My 15 year old diarist, Kofi Gyan, witnesses and records these events.

The novel opens with a scene on the beach below Cape Coast Castle, from which, in the course of the eighteenth century, British traders despatched some half million enslaved Africans across the Atlantic. Kofi and a friend are engaged in a watermelon seed spitting contest. Fanti canoeists ferry ashore a newly arrived war artist, Melton Prior. When he declines to pay the proper fare, they teach him a lesson by tipping his luggage into the surf. Kofi and his friend rescue it.

Prior, correspondent of the London Illustrated News, rents a room in the home of Kofi’s grandfather and later offers Kofi employment as his assistant and interpreter. This gives the lad a chance to observe Prior and his racist fellow journalists at close quarters. One of them is Henry Morton Stanley (“Dr. Livingstone, I presume”), correspondent of the New York Daily News. Another, G. A. Henty, would later celebrate British imperial heroism in 99 books. His long series of best-selling young adult novels still has a niche market amongst ideological sympathisers. 

In his diary Kofi describes the anguish of war, the defeat of the Asante army, the looting of Kofi Karikari’s palace and the destruction of Kumasi.

Back in their headquarters in Cape Coast Castle the British auction some of their loot. Traumatized by his experience of the war and outraged at the injustice of the British action, Kofi screams a protest and accusation at the auctioneer. Wolseley slaps him viciously on both cheeks and orders his arrest. Before he is dragged away Kofi, champion spitter that he is, succeeds in striking each of Wolseley’s eyes in turn.

21 years later Kofi adds a final entry to his diary. The British are again preparing to invade Kumasi. In London, Wolseley, now Lord Wolseley, is the planner-in-chief.

Annie Gagiano, Emeritus Professor of English at the University of Stellenbosch writes, “I read The Boy who Spat … with great interest; African texts narrated from children’s perspectives are of particular interest to me and I think yours is a fine addition to the corpus. I think the book is especially striking as a reminder of the sheer arrogant brutality of the British and their contempt for a civilization they were too dulled in imagination (by the advantages of power) to recognize as such.
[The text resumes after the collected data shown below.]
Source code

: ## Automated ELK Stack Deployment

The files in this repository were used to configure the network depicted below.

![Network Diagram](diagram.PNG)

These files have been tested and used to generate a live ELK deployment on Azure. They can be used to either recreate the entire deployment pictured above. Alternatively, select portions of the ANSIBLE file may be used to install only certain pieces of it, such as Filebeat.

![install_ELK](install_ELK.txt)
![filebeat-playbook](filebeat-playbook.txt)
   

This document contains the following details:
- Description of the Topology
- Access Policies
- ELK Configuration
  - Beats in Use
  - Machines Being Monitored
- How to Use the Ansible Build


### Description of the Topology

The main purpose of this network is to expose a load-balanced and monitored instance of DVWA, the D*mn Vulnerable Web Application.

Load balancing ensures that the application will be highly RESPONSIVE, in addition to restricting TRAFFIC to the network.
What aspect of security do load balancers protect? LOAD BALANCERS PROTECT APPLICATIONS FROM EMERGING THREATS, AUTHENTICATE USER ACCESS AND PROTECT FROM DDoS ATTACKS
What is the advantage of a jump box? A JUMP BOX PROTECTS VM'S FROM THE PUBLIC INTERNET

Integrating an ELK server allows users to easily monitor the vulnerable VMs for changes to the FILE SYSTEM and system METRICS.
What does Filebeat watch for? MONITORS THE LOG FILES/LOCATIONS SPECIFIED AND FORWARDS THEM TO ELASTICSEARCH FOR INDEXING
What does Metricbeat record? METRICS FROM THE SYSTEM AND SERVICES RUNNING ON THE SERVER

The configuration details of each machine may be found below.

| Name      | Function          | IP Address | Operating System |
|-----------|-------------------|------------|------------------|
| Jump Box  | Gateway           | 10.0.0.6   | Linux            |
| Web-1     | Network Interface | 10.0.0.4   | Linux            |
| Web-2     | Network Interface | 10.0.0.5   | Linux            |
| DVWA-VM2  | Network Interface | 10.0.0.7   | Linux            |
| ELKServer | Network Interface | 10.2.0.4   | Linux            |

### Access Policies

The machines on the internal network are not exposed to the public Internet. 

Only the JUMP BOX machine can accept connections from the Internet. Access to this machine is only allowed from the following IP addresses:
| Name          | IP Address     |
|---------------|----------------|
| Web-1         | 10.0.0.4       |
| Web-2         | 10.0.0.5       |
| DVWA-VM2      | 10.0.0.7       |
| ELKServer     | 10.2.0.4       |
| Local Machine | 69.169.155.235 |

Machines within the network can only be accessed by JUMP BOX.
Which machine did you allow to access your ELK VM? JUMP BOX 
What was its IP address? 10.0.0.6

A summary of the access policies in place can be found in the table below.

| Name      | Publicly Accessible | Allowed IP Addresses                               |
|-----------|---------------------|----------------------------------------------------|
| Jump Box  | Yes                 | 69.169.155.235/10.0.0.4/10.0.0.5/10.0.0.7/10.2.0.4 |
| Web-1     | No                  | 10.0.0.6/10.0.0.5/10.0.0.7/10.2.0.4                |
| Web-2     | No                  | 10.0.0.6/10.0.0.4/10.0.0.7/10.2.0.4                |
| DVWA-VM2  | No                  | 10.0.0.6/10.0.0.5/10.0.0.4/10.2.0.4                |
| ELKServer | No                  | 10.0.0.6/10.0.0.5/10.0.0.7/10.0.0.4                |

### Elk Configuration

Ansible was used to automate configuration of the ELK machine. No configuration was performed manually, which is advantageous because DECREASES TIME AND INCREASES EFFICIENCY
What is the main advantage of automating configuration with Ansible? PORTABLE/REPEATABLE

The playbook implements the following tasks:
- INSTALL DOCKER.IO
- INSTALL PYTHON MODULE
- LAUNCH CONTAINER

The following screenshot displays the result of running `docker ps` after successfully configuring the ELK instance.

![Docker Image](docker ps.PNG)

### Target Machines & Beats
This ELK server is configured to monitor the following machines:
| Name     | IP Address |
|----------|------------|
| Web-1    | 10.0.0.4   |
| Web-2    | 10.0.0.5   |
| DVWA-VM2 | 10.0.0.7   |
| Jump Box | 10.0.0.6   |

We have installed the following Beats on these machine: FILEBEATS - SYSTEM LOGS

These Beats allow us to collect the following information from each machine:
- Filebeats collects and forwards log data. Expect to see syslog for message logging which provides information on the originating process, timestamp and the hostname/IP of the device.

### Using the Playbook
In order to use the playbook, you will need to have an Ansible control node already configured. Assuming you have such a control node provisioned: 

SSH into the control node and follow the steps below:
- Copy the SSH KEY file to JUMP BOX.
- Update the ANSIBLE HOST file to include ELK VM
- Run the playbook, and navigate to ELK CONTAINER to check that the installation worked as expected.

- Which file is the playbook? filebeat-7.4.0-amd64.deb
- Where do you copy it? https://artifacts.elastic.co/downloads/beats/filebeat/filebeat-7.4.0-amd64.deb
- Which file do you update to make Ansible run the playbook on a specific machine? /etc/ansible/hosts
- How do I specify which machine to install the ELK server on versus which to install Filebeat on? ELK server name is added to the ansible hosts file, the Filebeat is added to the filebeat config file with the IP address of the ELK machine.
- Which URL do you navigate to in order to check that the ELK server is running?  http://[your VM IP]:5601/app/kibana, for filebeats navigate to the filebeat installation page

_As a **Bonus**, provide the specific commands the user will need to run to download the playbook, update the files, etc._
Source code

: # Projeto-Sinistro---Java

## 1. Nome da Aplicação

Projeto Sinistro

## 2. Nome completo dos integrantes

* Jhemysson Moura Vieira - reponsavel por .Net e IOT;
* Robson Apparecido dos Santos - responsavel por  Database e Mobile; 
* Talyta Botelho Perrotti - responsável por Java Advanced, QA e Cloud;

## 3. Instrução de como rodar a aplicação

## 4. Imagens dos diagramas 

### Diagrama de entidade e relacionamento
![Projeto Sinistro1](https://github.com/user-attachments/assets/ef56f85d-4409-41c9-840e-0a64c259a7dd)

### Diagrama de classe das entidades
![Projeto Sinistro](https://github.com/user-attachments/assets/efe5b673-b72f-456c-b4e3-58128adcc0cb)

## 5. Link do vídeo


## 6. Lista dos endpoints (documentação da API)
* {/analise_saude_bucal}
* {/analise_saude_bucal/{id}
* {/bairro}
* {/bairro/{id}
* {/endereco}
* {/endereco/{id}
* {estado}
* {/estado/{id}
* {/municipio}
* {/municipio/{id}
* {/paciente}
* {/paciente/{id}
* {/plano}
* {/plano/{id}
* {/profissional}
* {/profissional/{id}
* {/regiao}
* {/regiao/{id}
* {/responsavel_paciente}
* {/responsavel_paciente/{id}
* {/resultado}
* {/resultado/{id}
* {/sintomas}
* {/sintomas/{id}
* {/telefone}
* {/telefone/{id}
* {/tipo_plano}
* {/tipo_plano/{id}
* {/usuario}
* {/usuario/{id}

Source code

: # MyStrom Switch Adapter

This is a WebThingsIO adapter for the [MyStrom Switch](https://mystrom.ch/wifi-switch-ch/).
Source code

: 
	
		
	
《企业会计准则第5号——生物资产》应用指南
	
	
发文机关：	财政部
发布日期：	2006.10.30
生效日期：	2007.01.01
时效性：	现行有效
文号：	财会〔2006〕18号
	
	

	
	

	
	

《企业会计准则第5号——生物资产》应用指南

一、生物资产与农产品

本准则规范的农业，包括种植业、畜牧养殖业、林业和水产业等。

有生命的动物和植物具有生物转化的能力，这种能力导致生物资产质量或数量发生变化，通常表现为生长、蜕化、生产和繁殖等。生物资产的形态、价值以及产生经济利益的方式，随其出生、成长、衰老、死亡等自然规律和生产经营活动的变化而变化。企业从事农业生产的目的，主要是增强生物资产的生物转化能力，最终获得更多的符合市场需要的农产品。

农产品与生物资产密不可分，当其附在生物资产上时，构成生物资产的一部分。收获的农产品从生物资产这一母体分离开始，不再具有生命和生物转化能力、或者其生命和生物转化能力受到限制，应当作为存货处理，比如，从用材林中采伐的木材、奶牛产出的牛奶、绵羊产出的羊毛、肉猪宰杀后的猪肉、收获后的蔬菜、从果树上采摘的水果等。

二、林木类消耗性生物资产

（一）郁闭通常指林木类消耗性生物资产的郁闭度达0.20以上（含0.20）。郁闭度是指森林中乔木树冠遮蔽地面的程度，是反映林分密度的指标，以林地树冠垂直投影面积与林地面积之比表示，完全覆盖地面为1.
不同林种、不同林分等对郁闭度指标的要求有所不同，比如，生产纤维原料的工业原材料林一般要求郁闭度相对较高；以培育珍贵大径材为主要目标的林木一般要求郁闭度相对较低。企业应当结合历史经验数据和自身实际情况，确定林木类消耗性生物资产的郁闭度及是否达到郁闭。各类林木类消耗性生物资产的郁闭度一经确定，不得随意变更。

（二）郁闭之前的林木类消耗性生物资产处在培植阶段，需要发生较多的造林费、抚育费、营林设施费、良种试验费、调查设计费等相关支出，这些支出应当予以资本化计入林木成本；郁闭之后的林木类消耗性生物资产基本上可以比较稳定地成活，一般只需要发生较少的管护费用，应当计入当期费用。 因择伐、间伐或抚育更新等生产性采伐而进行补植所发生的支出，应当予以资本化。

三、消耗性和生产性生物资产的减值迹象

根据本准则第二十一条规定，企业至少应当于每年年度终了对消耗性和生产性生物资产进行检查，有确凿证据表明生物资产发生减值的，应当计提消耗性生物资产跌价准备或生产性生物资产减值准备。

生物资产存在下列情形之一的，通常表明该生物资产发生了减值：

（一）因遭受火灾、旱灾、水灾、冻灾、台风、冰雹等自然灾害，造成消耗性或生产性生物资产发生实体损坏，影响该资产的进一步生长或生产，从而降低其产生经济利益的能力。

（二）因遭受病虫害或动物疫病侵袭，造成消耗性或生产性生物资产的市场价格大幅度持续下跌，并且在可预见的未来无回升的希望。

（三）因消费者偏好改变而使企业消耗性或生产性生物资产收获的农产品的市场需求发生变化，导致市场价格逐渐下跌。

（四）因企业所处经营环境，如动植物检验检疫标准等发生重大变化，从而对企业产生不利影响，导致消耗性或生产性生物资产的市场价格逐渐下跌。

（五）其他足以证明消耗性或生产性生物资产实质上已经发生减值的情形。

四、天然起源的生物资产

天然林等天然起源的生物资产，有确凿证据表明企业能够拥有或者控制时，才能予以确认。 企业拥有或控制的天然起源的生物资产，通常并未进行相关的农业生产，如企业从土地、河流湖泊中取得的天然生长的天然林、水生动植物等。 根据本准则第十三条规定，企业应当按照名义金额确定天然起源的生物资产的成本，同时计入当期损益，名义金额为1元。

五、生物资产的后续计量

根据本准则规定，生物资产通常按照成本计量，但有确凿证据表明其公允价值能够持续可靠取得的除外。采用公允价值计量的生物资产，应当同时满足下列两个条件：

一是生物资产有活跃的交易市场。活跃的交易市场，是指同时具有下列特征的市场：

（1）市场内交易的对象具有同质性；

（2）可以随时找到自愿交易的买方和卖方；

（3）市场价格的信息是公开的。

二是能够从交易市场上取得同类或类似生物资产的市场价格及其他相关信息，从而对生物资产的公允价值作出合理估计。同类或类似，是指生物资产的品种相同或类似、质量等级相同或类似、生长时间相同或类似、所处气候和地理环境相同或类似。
You get the ‘flavour’ of both their speech and actions just right. And I think that the tone of straightforward candour in which the story is rendered is well achieved and convincingly maintained. I hope a book like this can be read by many of the continent’s young people who cannot understand what colonialism was, and did.”

“Wolseley” should ring a bell with South African readers. The Boland town which bears that name was established in 1875 to honour the British general for his valour in defeating the army of Kofi Karikari. Sir Garnet himself showed up in South Africa in 1879. Arriving just too late to add to his glory by also defeating Ceteshwayo, he was appointed Governor of Natal and the Transvaal and High Commissioner of Southern Africa.

The Boy who Spat in Sargrenti’s Eye has over 70 illustrations, most of them based on drawings by Melton Prior

Jane Carruthers collected Prior’s later work in South Africa in Melton Prior, War Artist in South Africa, 1895-1900 (1000 limited edition, Brenthurst Press, 1987)

These imperialist generals and journalists did get around.